Criança que não fala não é preguiçosa: o que realmente está por trás dos atrasos de linguagem

Demorar para buscar ajuda por acreditar em mitos populares  compromete o desenvolvimento cognitivo, emocional e escolar da criança. Especialista alerta: o diagnóstico tardio é um dos principais fatores de agravamento.

Durante décadas, frases como “ele é preguiçoso para falar”, “ele entende tudo, só não fala” ou “meninos demoram mais mesmo” circularam entre famílias brasileiras como explicações aceitáveis para atrasos no desenvolvimento da linguagem. No entanto, pesquisadores e especialistas alertam: esses mitos estão entre as principais causas de atraso no diagnóstico fonoaudiológico e dos prejuízos que podem acompanhar a criança por toda a vida escolar.

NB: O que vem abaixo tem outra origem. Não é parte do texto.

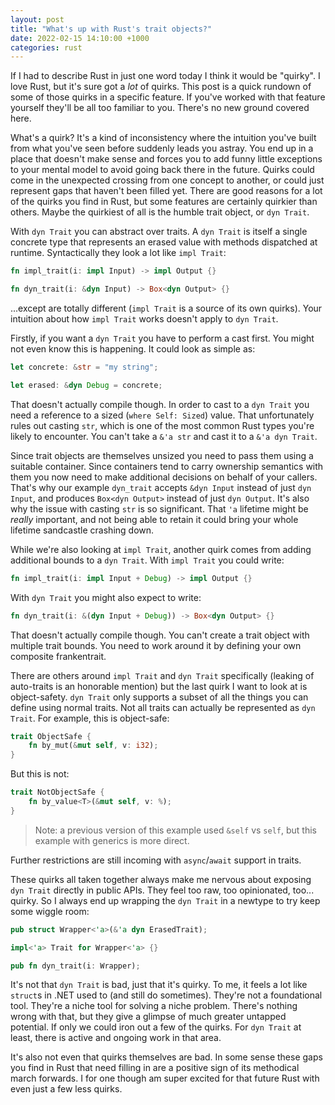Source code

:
 ```yaml
---
layout: post
title: "What's up with Rust's trait objects?"
date: 2022-02-15 14:10:00 +1000
categories: rust
---
```

If I had to describe Rust in just one word today I think it would be "quirky". I love Rust, but it's sure got a _lot_ of quirks. This post is a quick rundown of some of those quirks in a specific feature. If you've worked with that feature yourself they'll be all too familiar to you. There's no new ground covered here.

What's a quirk? It's a kind of inconsistency where the intuition you've built from what you've seen before suddenly leads you astray. You end up in a place that doesn't make sense and forces you to add funny little exceptions to your mental model to avoid going back there in the future. Quirks could come in the unexpected crossing from one concept to another, or could just represent gaps that haven't been filled yet. There are good reasons for a lot of the quirks you find in Rust, but some features are certainly quirkier than others. Maybe the quirkiest of all is the humble trait object, or `dyn Trait`.

With `dyn Trait` you can abstract over traits. A `dyn Trait` is itself a single concrete type that represents an erased value with methods dispatched at runtime. Syntactically they look a lot like `impl Trait`:

```rust
fn impl_trait(i: impl Input) -> impl Output {}

fn dyn_trait(i: &dyn Input) -> Box<dyn Output> {}
```

...except are totally different (`impl Trait` is a source of its own quirks). Your intuition about how `impl Trait` works doesn't apply to `dyn Trait`.

Firstly, if you want a `dyn Trait` you have to perform a cast first. You might not even know this is happening. It could look as simple as:

```rust
let concrete: &str = "my string";

let erased: &dyn Debug = concrete;
```

That doesn't actually compile though. In order to cast to a `dyn Trait` you need a reference to a sized (`where Self: Sized`) value. That unfortunately rules out casting `str`, which is one of the most common Rust types you're likely to encounter. You can't take a `&'a str` and cast it to a `&'a dyn Trait`.

Since trait objects are themselves unsized you need to pass them using a suitable container. Since containers tend to carry ownership semantics with them you now need to make additional decisions on behalf of your callers. That's why our example `dyn_trait` accepts `&dyn Input` instead of just `dyn Input`, and produces `Box<dyn Output>` instead of just `dyn Output`. It's also why the issue with casting `str` is so significant. That `'a` lifetime might be _really_ important, and not being able to retain it could bring your whole lifetime sandcastle crashing down.

While we're also looking at `impl Trait`, another quirk comes from adding additional bounds to a `dyn Trait`. With `impl Trait` you could write:

```rust
fn impl_trait(i: impl Input + Debug) -> impl Output {}
```

With `dyn Trait` you might also expect to write:

```rust
fn dyn_trait(i: &(dyn Input + Debug)) -> Box<dyn Output> {}
```

That doesn't actually compile though. You can't create a trait object with multiple trait bounds. You need to work around it by defining your own composite frankentrait.

There are others around `impl Trait` and `dyn Trait` specifically (leaking of auto-traits is an honorable mention) but the last quirk I want to look at is object-safety. `dyn Trait` only supports a subset of all the things you can define using normal traits. Not all traits can actually be represented as `dyn Trait`. For example, this is object-safe:

```rust
trait ObjectSafe {
    fn by_mut(&mut self, v: i32);
}
```

But this is not:

```rust
trait NotObjectSafe {
    fn by_value<T>(&mut self, v: %);
}
```

> Note: a previous version of this example used `&self` vs `self`, but this example with generics is more direct.

Further restrictions are still incoming with `async`/`await` support in traits.

These quirks all taken together always make me nervous about exposing `dyn Trait` directly in public APIs. They feel too raw, too opinionated, too... quirky. So I always end up wrapping the `dyn Trait` in a newtype to try keep some wiggle room:

```rust
pub struct Wrapper<'a>(&'a dyn ErasedTrait);

impl<'a> Trait for Wrapper<'a> {}

pub fn dyn_trait(i: Wrapper);
```

It's not that `dyn Trait` is bad, just that it's quirky. To me, it feels a lot like `struct`s in .NET used to (and still do sometimes). They're not a foundational tool. They're a niche tool for solving a niche problem. There's nothing wrong with that, but they give a glimpse of much greater untapped potential. If only we could iron out a few of the quirks. For `dyn Trait` at least, there is active and ongoing work in that area.

It's also not even that quirks themselves are bad. In some sense these gaps you find in Rust that need filling in are a positive sign of its methodical march forwards. I for one though am super excited for that future Rust with even just a few less quirks.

Segundo dados da Sociedade Brasileira de Fonoaudiologia, 15% das crianças em idade pré-escolar apresentam algum grau de atraso de fala, mas apenas uma parte chega precocemente aos consultórios. Um estudo da USP (2023) revelou que crianças cujo atraso não foi tratado até os 4 anos têm até três vezes mais risco de desenvolver dificuldades de alfabetização, retraimento social e problemas emocionais.

A fonoaudióloga Adriana Fiore, especialista em linguagem infantil, explica que a ideia de “preguiça” não faz sentido do ponto de vista biológico. “A fala é uma habilidade construída. Ela depende de audição, coordenação motora, maturidade neurológica, repertório linguístico e interação social. Não se trata de querer ou não querer falar. Quando uma criança não fala, há um motivo — e nosso trabalho é descobrir qual é”, afirma.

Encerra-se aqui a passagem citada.